An example: Connectionist Models: Parallel Distributed Processing or (PDP) A theory of cognition which assumes no innate endowment. PDP theorists hold that learning is based on the processing of input, but not in the sense of creating rules. Learning is held to consist of the strengthening and weakening of connections in complex neural networks as a function of the frequency of stimuli in the input. The networks control what looks like rule-governed behaviour, but which is simply a reflection of the connections formed on the basis of the relative strengths of various patterns in the input. 1. Processing is distributed in parallel (we can receive different information at the same time without having to concentrate on only one thing) 2. Processing is activated through input 3. Knowledge is conceived as the strength of connection between the different nodes (neural networks): Associative model 4. Learning takes place when the connections between the units or nodes are changed. That is, an expert or knowledgeable person would be that person who has stronger connections, so he can go from one category to another at faster speed than a novice. In language, a proficient learner would be that who can relate one term with another very quickly and effectively.

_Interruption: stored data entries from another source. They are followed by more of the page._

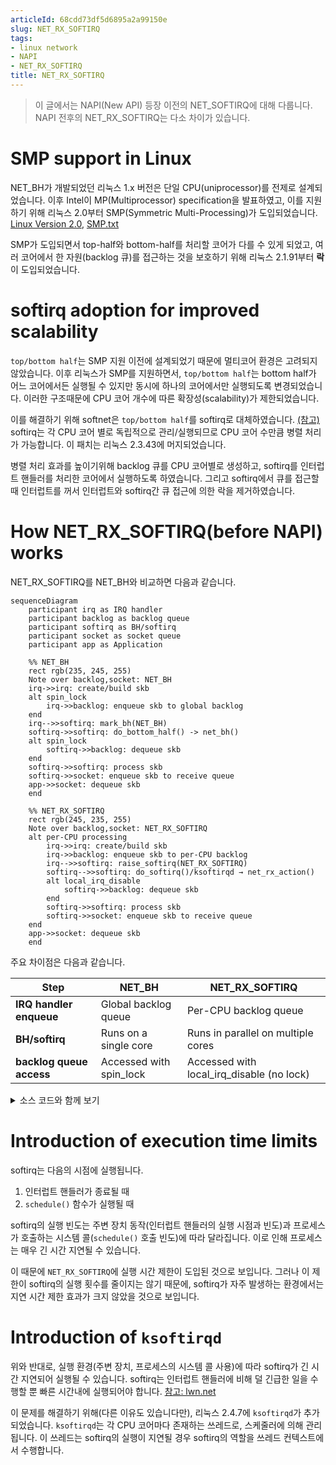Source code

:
 ```yaml
---
articleId: 68cdd73df5d6895a2a99150e
slug: NET_RX_SOFTIRQ
tags:
- linux network
- NAPI
- NET_RX_SOFTIRQ
title: NET_RX_SOFTIRQ
---
```

> 이 글에서는 NAPI(New API) 등장 이전의 NET_SOFTIRQ에 대해 다룹니다. NAPI 전후의 NET_RX_SOFTIRQ는 다소 차이가 있습니다.

# SMP support in Linux

NET_BH가 개발되었던 리눅스 1.x 버전은 단일 CPU(uniprocessor)를 전제로 설계되었습니다. 이후 Intel이 MP(Multiprocessor) specification을 발표하였고, 이를 지원하기 위해 리눅스 2.0부터 SMP(Symmetric Multi-Processing)가 도입되었습니다.
[Linux Version 2.0](https://www.linuxjournal.com/article/1311), [SMP.txt](https://elixir.bootlin.com/linux/2.0/source/Documentation/SMP.txt)

SMP가 도입되면서 top-half와 bottom-half를 처리할 코어가 다를 수 있게 되었고, 여러 코어에서 한 자원(backlog 큐)를 접근하는 것을 보호하기 위해 리눅스 2.1.91부터 **락**이 도입되었습니다.


# softirq adoption for improved scalability

`top/bottom half`는 SMP 지원 이전에 설계되었기 때문에 멀티코어 환경은 고려되지 않았습니다. 이후 리눅스가 SMP를 지원하면서, `top/bottom half`는 bottom half가 어느 코어에서든 실행될 수 있지만 동시에 하나의 코어에서만 실행되도록 변경되었습니다. 이러한 구조때문에 CPU 코어 개수에 따른 확장성(scalability)가 제한되었습니다.

이를 해결하기 위해 softnet은 `top/bottom half`를 softirq로 대체하였습니다. [(참고)](https://mirror.linux.org.au/pub/linux.conf.au/2003/papers/Matthew_Wilcox/Matthew_Wilcox.pdf) softirq는 각 CPU 코어 별로 독립적으로 관리/실행되므로 CPU 코어 수만큼 병렬 처리가 가능합니다. 이 패치는 리눅스 2.3.43에 머지되었습니다.

병렬 처리 효과를 높이기위해 backlog 큐를 CPU 코어별로 생성하고, softirq를 인터럽트 핸들러를 처리한 코어에서 실행하도록 하였습니다. 그리고 softirq에서 큐를 접근할 때 인터럽트를 꺼서 인터럽트와 softirq간 큐 접근에 의한 락을 제거하였습니다.

# How NET_RX_SOFTIRQ(before NAPI) works

NET_RX_SOFTIRQ를 NET_BH와 비교하면 다음과 같습니다.

```mermaid
sequenceDiagram
    participant irq as IRQ handler
    participant backlog as backlog queue
    participant softirq as BH/softirq
    participant socket as socket queue
    participant app as Application

    %% NET_BH
    rect rgb(235, 245, 255)
    Note over backlog,socket: NET_BH
    irq->>irq: create/build skb
    alt spin_lock
        irq->>backlog: enqueue skb to global backlog
    end
    irq-->>softirq: mark_bh(NET_BH)
    softirq->>softirq: do_bottom_half() -> net_bh()
    alt spin_lock
        softirq->>backlog: dequeue skb
    end
    softirq->>softirq: process skb
    softirq->>socket: enqueue skb to receive queue
    app->>socket: dequeue skb
    end

    %% NET_RX_SOFTIRQ
    rect rgb(245, 235, 255)
    Note over backlog,socket: NET_RX_SOFTIRQ
    alt per-CPU processing
        irq->>irq: create/build skb
        irq->>backlog: enqueue skb to per-CPU backlog
        irq-->>softirq: raise_softirq(NET_RX_SOFTIRQ)
        softirq-->>softirq: do_softirq()/ksoftirqd → net_rx_action()
        alt local_irq_disable 
            softirq->>backlog: dequeue skb
        end
        softirq->>softirq: process skb
        softirq->>socket: enqueue skb to receive queue
    end
    app->>socket: dequeue skb
    end
```

주요 차이점은 다음과 같습니다.

| **Step**                | **NET_BH**              | **NET_RX_SOFTIRQ**                        |
|-------------------------|-------------------------|-------------------------------------------|
| **IRQ handler enqueue** | Global backlog queue    | Per-CPU backlog queue                     |
| **BH/softirq**          | Runs on a single core   | Runs in parallel on multiple cores        |
| **backlog queue access**| Accessed with spin_lock | Accessed with local_irq_disable (no lock) |

<details>
<summary>소스 코드와 함께 보기</summary>

인터럽트 핸들러(top-half)는 다음과 같이 동작합니다.

```c
irqreturn_t irq_handler(int irq, void *ctx, ...)
{
    while(true) {
        skb = build_skb_from_ctx(ctx);
        if (skb == NULL)
            break;

        netif_rx(skb);
    }
}

void netif_rx(struct sk_buff *skb)
{
	struct softnet_data *queue = &softnet_data[smp_processor_id()];

    if (queue->input_pkt_queue.qlen <= netdev_max_backlog) {
        __skb_queue_tail(&queue->input_pkt_queue, skb);
        __cpu_raise_softirq(this_cpu, NET_RX_SOFTIRQ);
        return;
    }

    kfree_skb(skb);
    return;
}
```

NET_RX_SOFTIRQ(bottom-half)는 다음과 같이 동작합니다.

```c
void net_rx_action(struct softirq_action *h)
{
	struct softnet_data *queue = &softnet_data[smp_processor_id()];
    
	for (;;) {
		struct sk_buff *skb;

		local_irq_disable();
		skb = __skb_dequeue(&queue->input_pkt_queue);
		local_irq_enable();
        
		if (skb == NULL)
			break;

        process_skb(skb);
}
```
</details>


# Introduction of execution time limits

softirq는 다음의 시점에 실행됩니다.

1. 인터럽트 핸들러가 종료될 때
2. `schedule()` 함수가 실행될 때

softirq의 실행 빈도는 주변 장치 동작(인터럽트 핸들러의 실행 시점과 빈도)과 프로세스가 호출하는 시스템 콜(`schedule()` 호출 빈도)에 따라 달라집니다. 이로 인해 프로세스는 매우 긴 시간 지연될 수 있습니다.

이 때문에 `NET_RX_SOFTIRQ`에 실행 시간 제한이 도입된 것으로 보입니다. 그러나 이 제한이 softirq의 실행 횟수를 줄이지는 않기 때문에, softirq가 자주 발생하는 환경에서는 지연 시간 제한 효과가 크지 않았을 것으로 보입니다.


# Introduction of `ksoftirqd`

위와 반대로, 실행 환경(주변 장치, 프로세스의 시스템 콜 사용)에 따라 softirq가 긴 시간 지연되어 실행될 수 있습니다. softirq는 인터럽트 핸들러에 비해 덜 긴급한 일을 수행할 뿐 빠른 시간내에 실행되어야 합니다. [참고: lwn.net](https://lwn.net/2001/0726/kernel.php3)

이 문제를 해결하기 위해(다른 이유도 있습니다만), 리눅스 2.4.7에 `ksoftirqd`가 추가되었습니다. `ksoftirqd`는 각 CPU 코어마다 존재하는 쓰레드로, 스케줄러에 의해 관리됩니다. 이 쓰레드는 softirq의 실행이 지연될 경우 softirq의 역할을 쓰레드 컨텍스트에서 수행합니다.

D. Interactionist Theories of SLA: More powerful that either nativist or envirnmentalist theories because they invoke both innate and environmental factors to explain language learning. Klein s model: Acquisition of language is organized around three dimensions: Propensity, or necessity to acquire the language (related to factors such as motivation, education ), Linguistic faculty for learning that language (related to his biological capacity and the knowledge at his disposal), and having Access to that language (related to input and communication opportunities). These three dimensions are the conditions for learning to take place. The process of learning also requires a sequence time-, a structure order or path of learning- and a final state which may not be coincident with the target language-. The learner must overcome four problems, which appear at the same time and have to be solved also at the same time with his knowledge of the world, the situation, and the contextual information: Analysis: the learner must segment acoustic signals and compare them with the information he has from the context. Synthesis: The sounds and words he has understood have to be joined to understand and produce enunciates in the second language. Embedding: those enunciates have to be identified in the situational and linguistic context. Matching: the learner compares his linguistic variety with the target language.